Task prompt
From the records below, extract only the lines running from the line with "你的思考链应该是这样的：" to the line with "黑客行为是一种对现有系统的业", both lines included, reproducing them exactly.

Data
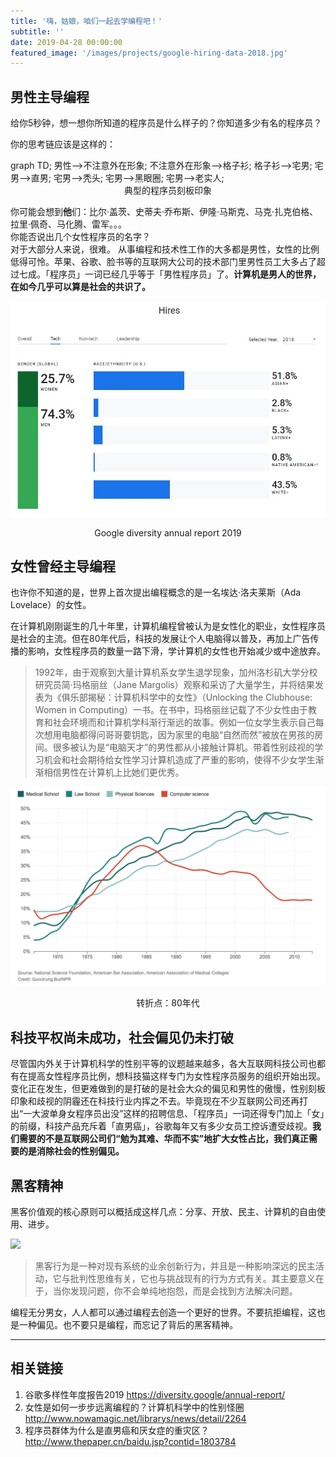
```yaml
---
title: '嗨，姑娘，咱们一起去学编程吧！'
subtitle: ''
date: 2019-04-28 00:00:00
featured_image: '/images/projects/google-hiring-data-2018.jpg'
---
```


## 男性主导编程
给你5秒钟，想一想你所知道的程序员是什么样子的？你知道多少有名的程序员？  

你的思考链应该是这样的：  

<div class="mermaid">
  graph TD;
    男性-->不注意外在形象;
    不注意外在形象-->格子衫;
    格子衫-->宅男;
    宅男-->直男;
    宅男-->秃头;
    宅男-->黑眼圈;
    宅男-->老实人;
</div>


<div style="text-align:center">典型的程序员刻板印象</div>


你可能会想到**他**们：比尔·盖茨、史蒂夫·乔布斯、伊隆·马斯克、马克·扎克伯格、拉里·佩奇、马化腾、雷军。。。  
你能否说出几个女性程序员的名字？  
对于大部分人来说，很难。
从事编程和技术性工作的大多都是男性，女性的比例低得可怜。苹果、谷歌、脸书等的互联网大公司的技术部门里男性员工大多占了超过七成。「程序员」一词已经几乎等于「男性程序员」了。**计算机是男人的世界，在如今几乎可以算是社会的共识了。**

![Gogle hiring data](/images/projects/google-hiring-data-2018.jpg)
<div style="text-align:center">Google diversity annual report 2019</div>

## 女性曾经主导编程
也许你不知道的是，世界上首次提出编程概念的是一名埃达·洛夫莱斯（Ada Lovelace）的女性。  

在计算机刚刚诞生的几十年里，计算机编程曾被认为是女性化的职业，女性程序员是社会的主流。但在80年代后，科技的发展让个人电脑得以普及，再加上广告传播的影响，女性程序员的数量一路下滑，学计算机的女性也开始减少或中途放弃。

<blockquote>
1992年，由于观察到大量计算机系女学生退学现象，加州洛杉矶大学分校研究员简·玛格丽丝（Jane Margolis）观察和采访了大量学生，并将结果发表为《俱乐部揭秘：计算机科学中的女性》（Unlocking the Clubhouse: Women in Computing）一书。在书中，玛格丽丝记载了不少女性由于教育和社会环境而和计算机学科渐行渐远的故事。例如一位女学生表示自己每次想用电脑都得问哥哥要钥匙，因为家里的电脑“自然而然”被放在男孩的房间。很多被认为是“电脑天才”的男性都从小接触计算机。带着性别歧视的学习机会和社会期待给女性学习计算机造成了严重的影响，使得不少女学生渐渐相信男性在计算机上比她们更优秀。
</blockquote>

![Gogle hiring data](/images/projects/woman-in-computing.png)
<div style="text-align:center">转折点：80年代</div>


## 科技平权尚未成功，社会偏见仍未打破
尽管国内外关于计算机科学的性别平等的议题越来越多，各大互联网科技公司也都有在提高女性程序员比例，想科技猫这样专门为女性程序员服务的组织开始出现。变化正在发生，但更难做到的是打破的是社会大众的偏见和男性的傲慢，性别刻板印象和歧视的阴霾还在科技行业内挥之不去。毕竟现在不少互联网公司还再打出“一大波单身女程序员出没”这样的招聘信息、「程序员」一词还得专门加上「女」的前缀，科技产品充斥着「直男癌」，谷歌每年又有多少女员工控诉遭受歧视。**我们需要的不是互联网公司们“勉为其难、华而不实”地扩大女性占比，我们真正需要的是消除社会的性别偏见。**

## 黑客精神
黑客价值观的核心原则可以概括成这样几点：分享、开放、民主、计算机的自由使用、进步。

<image src="../images/projects/hacker.jpg" style="width:300px;margin: 0 auto"/>

<blockquote>
黑客行为是一种对现有系统的业余创新行为，并且是一种影响深远的民主活动，它与批判性思维有关，它也与挑战现有的行为方式有关。其主要意义在于，当你发现问题，你不会单纯地抱怨，而是会找到方法解决问题。
</blockquote>

编程无分男女，人人都可以通过编程去创造一个更好的世界。不要抗拒编程，这也是一种偏见。也不要只是编程，而忘记了背后的黑客精神。




----

## 相关链接
1. 谷歌多样性年度报告2019 <https://diversity.google/annual-report/>
2. 女性是如何一步步远离编程的？计算机科学中的性别怪圈 <http://www.nowamagic.net/librarys/news/detail/2264>
3. 程序员群体为什么是直男癌和厌女症的重灾区？ <http://www.thepaper.cn/baidu.jsp?contid=1803784>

Answer for the task
你的思考链应该是这样的：  

<div class="mermaid">
  graph TD;
    男性-->不注意外在形象;
    不注意外在形象-->格子衫;
    格子衫-->宅男;
    宅男-->直男;
    宅男-->秃头;
    宅男-->黑眼圈;
    宅男-->老实人;
</div>


<div style="text-align:center">典型的程序员刻板印象</div>


你可能会想到**他**们：比尔·盖茨、史蒂夫·乔布斯、伊隆·马斯克、马克·扎克伯格、拉里·佩奇、马化腾、雷军。。。  
你能否说出几个女性程序员的名字？  
对于大部分人来说，很难。
从事编程和技术性工作的大多都是男性，女性的比例低得可怜。苹果、谷歌、脸书等的互联网大公司的技术部门里男性员工大多占了超过七成。「程序员」一词已经几乎等于「男性程序员」了。**计算机是男人的世界，在如今几乎可以算是社会的共识了。**

![Gogle hiring data](/images/projects/google-hiring-data-2018.jpg)
<div style="text-align:center">Google diversity annual report 2019</div>

## 女性曾经主导编程
也许你不知道的是，世界上首次提出编程概念的是一名埃达·洛夫莱斯（Ada Lovelace）的女性。  

在计算机刚刚诞生的几十年里，计算机编程曾被认为是女性化的职业，女性程序员是社会的主流。但在80年代后，科技的发展让个人电脑得以普及，再加上广告传播的影响，女性程序员的数量一路下滑，学计算机的女性也开始减少或中途放弃。

<blockquote>
1992年，由于观察到大量计算机系女学生退学现象，加州洛杉矶大学分校研究员简·玛格丽丝（Jane Margolis）观察和采访了大量学生，并将结果发表为《俱乐部揭秘：计算机科学中的女性》（Unlocking the Clubhouse: Women in Computing）一书。在书中，玛格丽丝记载了不少女性由于教育和社会环境而和计算机学科渐行渐远的故事。例如一位女学生表示自己每次想用电脑都得问哥哥要钥匙，因为家里的电脑“自然而然”被放在男孩的房间。很多被认为是“电脑天才”的男性都从小接触计算机。带着性别歧视的学习机会和社会期待给女性学习计算机造成了严重的影响，使得不少女学生渐渐相信男性在计算机上比她们更优秀。
</blockquote>

![Gogle hiring data](/images/projects/woman-in-computing.png)
<div style="text-align:center">转折点：80年代</div>


## 科技平权尚未成功，社会偏见仍未打破
尽管国内外关于计算机科学的性别平等的议题越来越多，各大互联网科技公司也都有在提高女性程序员比例，想科技猫这样专门为女性程序员服务的组织开始出现。变化正在发生，但更难做到的是打破的是社会大众的偏见和男性的傲慢，性别刻板印象和歧视的阴霾还在科技行业内挥之不去。毕竟现在不少互联网公司还再打出“一大波单身女程序员出没”这样的招聘信息、「程序员」一词还得专门加上「女」的前缀，科技产品充斥着「直男癌」，谷歌每年又有多少女员工控诉遭受歧视。**我们需要的不是互联网公司们“勉为其难、华而不实”地扩大女性占比，我们真正需要的是消除社会的性别偏见。**

## 黑客精神
黑客价值观的核心原则可以概括成这样几点：分享、开放、民主、计算机的自由使用、进步。

<image src="../images/projects/hacker.jpg" style="width:300px;margin: 0 auto"/>

<blockquote>
黑客行为是一种对现有系统的业余创新行为，并且是一种影响深远的民主活动，它与批判性思维有关，它也与挑战现有的行为方式有关。其主要意义在于，当你发现问题，你不会单纯地抱怨，而是会找到方法解决问题。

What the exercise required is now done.